→ **Your goal**:
Transcribe exactly the line containing "expected and none" and the remaining lines of the listing below, through the very last.

(Beginning of Material provided)

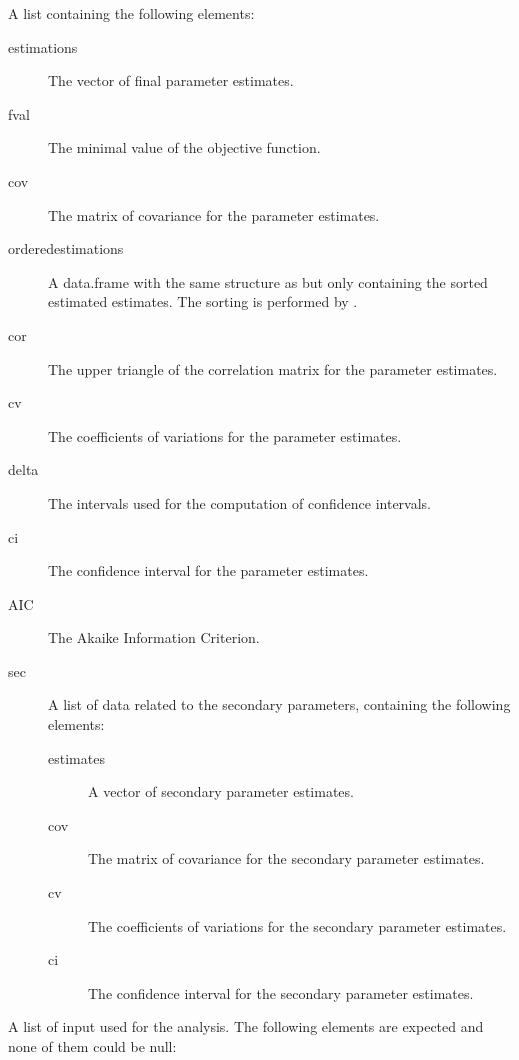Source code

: \begin{Arguments}
\begin{ldescription}
\begin{description}
\end{description}


\item[\code{Fit}] A list containing the following elements:\begin{description}

\item[estimations] The vector of final parameter estimates.
\item[fval] The minimal value of the objective function.
\item[cov] The matrix of covariance for the parameter estimates.
\item[orderedestimations] A data.frame with the same structure as
 but only containing the sorted estimated estimates.
The sorting is performed by .
\item[cor] The upper triangle of the correlation matrix for the parameter
estimates.
\item[cv] The coefficients of variations for the parameter estimates.
\item[delta] The intervals used for the computation of confidence
intervals.
\item[ci] The confidence interval for the parameter estimates.
\item[AIC] The Akaike Information Criterion.
\item[sec] A list of data related to the secondary parameters, containing
the following elements:\begin{description}

\item[estimates] A vector of secondary parameter estimates.
\item[cov] The matrix of covariance for the secondary parameter
estimates.
\item[cv] The coefficients of variations for the secondary parameter
estimates.
\item[ci] The confidence interval for the secondary parameter
estimates.

\end{description}



\end{description}


\item[\code{files}] A list of input used for the analysis. The following elements are
expected and none of them could be null: \begin{description}


\end{description}
\end{ldescription}
\end{Arguments}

(End of Material provided)

→ **Solved problem**:
expected and none of them could be null: \begin{description}


\end{description}
\end{ldescription}
\end{Arguments}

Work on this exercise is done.